[Instructions to follow] Leaving out the pictures, reproduce each record exactly and in full.

[Source texts of formatted documents]
* * * *

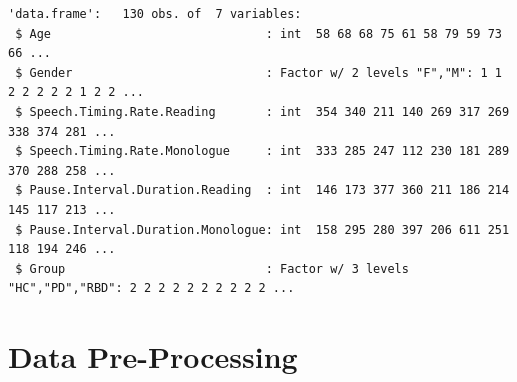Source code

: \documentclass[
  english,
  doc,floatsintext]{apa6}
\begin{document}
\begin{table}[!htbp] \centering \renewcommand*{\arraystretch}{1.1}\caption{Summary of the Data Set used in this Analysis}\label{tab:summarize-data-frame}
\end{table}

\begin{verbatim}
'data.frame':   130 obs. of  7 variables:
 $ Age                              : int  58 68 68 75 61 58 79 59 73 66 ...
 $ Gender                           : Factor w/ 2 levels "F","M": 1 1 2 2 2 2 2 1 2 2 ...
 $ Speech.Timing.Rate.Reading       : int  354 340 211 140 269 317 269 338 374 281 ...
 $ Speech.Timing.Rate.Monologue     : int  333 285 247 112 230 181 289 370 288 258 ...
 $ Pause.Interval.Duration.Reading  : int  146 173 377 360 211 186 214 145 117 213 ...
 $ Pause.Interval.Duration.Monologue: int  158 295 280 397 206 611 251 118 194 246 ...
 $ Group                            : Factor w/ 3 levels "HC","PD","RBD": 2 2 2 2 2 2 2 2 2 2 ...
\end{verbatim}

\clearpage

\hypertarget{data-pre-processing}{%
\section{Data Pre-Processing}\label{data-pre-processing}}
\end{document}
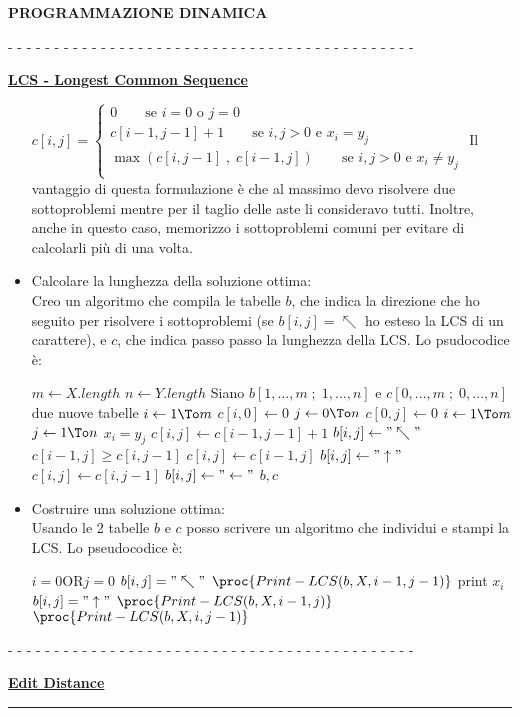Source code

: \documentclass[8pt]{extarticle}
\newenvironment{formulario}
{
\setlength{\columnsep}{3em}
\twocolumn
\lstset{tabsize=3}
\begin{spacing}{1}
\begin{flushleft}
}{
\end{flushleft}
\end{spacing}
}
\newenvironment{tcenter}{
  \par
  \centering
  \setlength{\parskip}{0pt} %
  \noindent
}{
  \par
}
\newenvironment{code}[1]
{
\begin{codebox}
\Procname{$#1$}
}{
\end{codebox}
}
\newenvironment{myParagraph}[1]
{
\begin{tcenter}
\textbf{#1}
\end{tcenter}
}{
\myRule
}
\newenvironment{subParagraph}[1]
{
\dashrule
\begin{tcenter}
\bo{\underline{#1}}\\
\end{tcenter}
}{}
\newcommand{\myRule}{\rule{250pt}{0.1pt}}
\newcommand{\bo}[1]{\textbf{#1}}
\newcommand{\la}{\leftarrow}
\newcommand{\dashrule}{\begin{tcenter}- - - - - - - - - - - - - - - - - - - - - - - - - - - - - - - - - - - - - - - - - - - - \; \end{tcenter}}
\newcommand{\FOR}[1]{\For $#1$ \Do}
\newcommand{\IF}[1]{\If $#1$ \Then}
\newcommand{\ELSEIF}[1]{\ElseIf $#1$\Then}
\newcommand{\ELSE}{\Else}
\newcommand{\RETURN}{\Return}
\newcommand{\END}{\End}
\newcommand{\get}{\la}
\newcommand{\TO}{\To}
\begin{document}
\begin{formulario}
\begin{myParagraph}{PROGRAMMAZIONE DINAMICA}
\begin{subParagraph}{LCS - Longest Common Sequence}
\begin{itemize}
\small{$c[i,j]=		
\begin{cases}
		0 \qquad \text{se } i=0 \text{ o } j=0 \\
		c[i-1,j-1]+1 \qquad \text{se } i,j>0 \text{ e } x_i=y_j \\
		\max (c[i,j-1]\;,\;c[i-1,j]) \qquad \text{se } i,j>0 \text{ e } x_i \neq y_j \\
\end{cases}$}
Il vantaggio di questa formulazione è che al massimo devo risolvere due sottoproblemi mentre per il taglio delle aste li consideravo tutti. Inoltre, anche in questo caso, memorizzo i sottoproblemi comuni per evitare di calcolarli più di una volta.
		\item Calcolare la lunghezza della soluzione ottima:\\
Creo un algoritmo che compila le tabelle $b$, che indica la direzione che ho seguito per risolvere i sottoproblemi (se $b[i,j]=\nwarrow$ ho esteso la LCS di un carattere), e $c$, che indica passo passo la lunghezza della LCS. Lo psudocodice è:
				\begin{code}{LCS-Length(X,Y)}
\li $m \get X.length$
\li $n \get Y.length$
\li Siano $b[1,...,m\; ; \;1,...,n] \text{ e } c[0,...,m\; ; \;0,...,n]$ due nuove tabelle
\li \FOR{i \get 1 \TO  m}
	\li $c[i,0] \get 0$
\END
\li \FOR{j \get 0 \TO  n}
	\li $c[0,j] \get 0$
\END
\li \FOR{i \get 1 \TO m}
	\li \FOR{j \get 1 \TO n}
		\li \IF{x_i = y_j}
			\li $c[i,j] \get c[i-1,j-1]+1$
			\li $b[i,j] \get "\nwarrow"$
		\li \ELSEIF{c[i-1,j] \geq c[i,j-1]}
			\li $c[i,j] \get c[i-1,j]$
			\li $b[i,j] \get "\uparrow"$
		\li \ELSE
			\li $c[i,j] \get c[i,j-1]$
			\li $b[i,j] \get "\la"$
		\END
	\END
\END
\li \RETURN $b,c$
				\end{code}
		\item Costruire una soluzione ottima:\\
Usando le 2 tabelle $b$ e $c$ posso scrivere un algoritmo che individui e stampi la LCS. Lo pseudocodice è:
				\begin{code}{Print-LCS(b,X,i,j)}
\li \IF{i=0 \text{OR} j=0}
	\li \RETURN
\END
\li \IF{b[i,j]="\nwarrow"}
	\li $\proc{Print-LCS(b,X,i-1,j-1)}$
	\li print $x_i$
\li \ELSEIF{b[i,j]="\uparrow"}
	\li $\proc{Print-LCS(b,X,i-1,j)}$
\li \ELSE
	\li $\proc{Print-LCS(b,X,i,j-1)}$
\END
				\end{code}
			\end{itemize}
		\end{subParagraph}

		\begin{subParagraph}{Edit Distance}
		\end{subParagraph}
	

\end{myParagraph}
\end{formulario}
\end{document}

* * * *

[Task solution]
Source code

: \documentclass[
  english,
  doc,floatsintext]{apa6}
\begin{document}
\begin{table}[!htbp] \centering \renewcommand*{\arraystretch}{1.1}\caption{Summary of the Data Set used in this Analysis}\label{tab:summarize-data-frame}
\end{table}

\begin{verbatim}
'data.frame':   130 obs. of  7 variables:
 $ Age                              : int  58 68 68 75 61 58 79 59 73 66 ...
 $ Gender                           : Factor w/ 2 levels "F","M": 1 1 2 2 2 2 2 1 2 2 ...
 $ Speech.Timing.Rate.Reading       : int  354 340 211 140 269 317 269 338 374 281 ...
 $ Speech.Timing.Rate.Monologue     : int  333 285 247 112 230 181 289 370 288 258 ...
 $ Pause.Interval.Duration.Reading  : int  146 173 377 360 211 186 214 145 117 213 ...
 $ Pause.Interval.Duration.Monologue: int  158 295 280 397 206 611 251 118 194 246 ...
 $ Group                            : Factor w/ 3 levels "HC","PD","RBD": 2 2 2 2 2 2 2 2 2 2 ...
\end{verbatim}

\clearpage

\hypertarget{data-pre-processing}{%
\section{Data Pre-Processing}\label{data-pre-processing}}
\end{document}
Source code

: \documentclass[8pt]{extarticle}
\newenvironment{formulario}
{
\setlength{\columnsep}{3em}
\twocolumn
\lstset{tabsize=3}
\begin{spacing}{1}
\begin{flushleft}
}{
\end{flushleft}
\end{spacing}
}
\newenvironment{tcenter}{
  \par
  \centering
  \setlength{\parskip}{0pt} %
  \noindent
}{
  \par
}
\newenvironment{code}[1]
{
\begin{codebox}
\Procname{$#1$}
}{
\end{codebox}
}
\newenvironment{myParagraph}[1]
{
\begin{tcenter}
\textbf{#1}
\end{tcenter}
}{
\myRule
}
\newenvironment{subParagraph}[1]
{
\dashrule
\begin{tcenter}
\bo{\underline{#1}}\\
\end{tcenter}
}{}
\newcommand{\myRule}{\rule{250pt}{0.1pt}}
\newcommand{\bo}[1]{\textbf{#1}}
\newcommand{\la}{\leftarrow}
\newcommand{\dashrule}{\begin{tcenter}- - - - - - - - - - - - - - - - - - - - - - - - - - - - - - - - - - - - - - - - - - - - \; \end{tcenter}}
\newcommand{\FOR}[1]{\For $#1$ \Do}
\newcommand{\IF}[1]{\If $#1$ \Then}
\newcommand{\ELSEIF}[1]{\ElseIf $#1$\Then}
\newcommand{\ELSE}{\Else}
\newcommand{\RETURN}{\Return}
\newcommand{\END}{\End}
\newcommand{\get}{\la}
\newcommand{\TO}{\To}
\begin{document}
\begin{formulario}
\begin{myParagraph}{PROGRAMMAZIONE DINAMICA}
\begin{subParagraph}{LCS - Longest Common Sequence}
\begin{itemize}
\small{$c[i,j]=		
\begin{cases}
		0 \qquad \text{se } i=0 \text{ o } j=0 \\
		c[i-1,j-1]+1 \qquad \text{se } i,j>0 \text{ e } x_i=y_j \\
		\max (c[i,j-1]\;,\;c[i-1,j]) \qquad \text{se } i,j>0 \text{ e } x_i \neq y_j \\
\end{cases}$}
Il vantaggio di questa formulazione è che al massimo devo risolvere due sottoproblemi mentre per il taglio delle aste li consideravo tutti. Inoltre, anche in questo caso, memorizzo i sottoproblemi comuni per evitare di calcolarli più di una volta.
		\item Calcolare la lunghezza della soluzione ottima:\\
Creo un algoritmo che compila le tabelle $b$, che indica la direzione che ho seguito per risolvere i sottoproblemi (se $b[i,j]=\nwarrow$ ho esteso la LCS di un carattere), e $c$, che indica passo passo la lunghezza della LCS. Lo psudocodice è:
				\begin{code}{LCS-Length(X,Y)}
\li $m \get X.length$
\li $n \get Y.length$
\li Siano $b[1,...,m\; ; \;1,...,n] \text{ e } c[0,...,m\; ; \;0,...,n]$ due nuove tabelle
\li \FOR{i \get 1 \TO  m}
	\li $c[i,0] \get 0$
\END
\li \FOR{j \get 0 \TO  n}
	\li $c[0,j] \get 0$
\END
\li \FOR{i \get 1 \TO m}
	\li \FOR{j \get 1 \TO n}
		\li \IF{x_i = y_j}
			\li $c[i,j] \get c[i-1,j-1]+1$
			\li $b[i,j] \get "\nwarrow"$
		\li \ELSEIF{c[i-1,j] \geq c[i,j-1]}
			\li $c[i,j] \get c[i-1,j]$
			\li $b[i,j] \get "\uparrow"$
		\li \ELSE
			\li $c[i,j] \get c[i,j-1]$
			\li $b[i,j] \get "\la"$
		\END
	\END
\END
\li \RETURN $b,c$
				\end{code}
		\item Costruire una soluzione ottima:\\
Usando le 2 tabelle $b$ e $c$ posso scrivere un algoritmo che individui e stampi la LCS. Lo pseudocodice è:
				\begin{code}{Print-LCS(b,X,i,j)}
\li \IF{i=0 \text{OR} j=0}
	\li \RETURN
\END
\li \IF{b[i,j]="\nwarrow"}
	\li $\proc{Print-LCS(b,X,i-1,j-1)}$
	\li print $x_i$
\li \ELSEIF{b[i,j]="\uparrow"}
	\li $\proc{Print-LCS(b,X,i-1,j)}$
\li \ELSE
	\li $\proc{Print-LCS(b,X,i,j-1)}$
\END
				\end{code}
			\end{itemize}
		\end{subParagraph}

		\begin{subParagraph}{Edit Distance}
		\end{subParagraph}
	

\end{myParagraph}
\end{formulario}
\end{document}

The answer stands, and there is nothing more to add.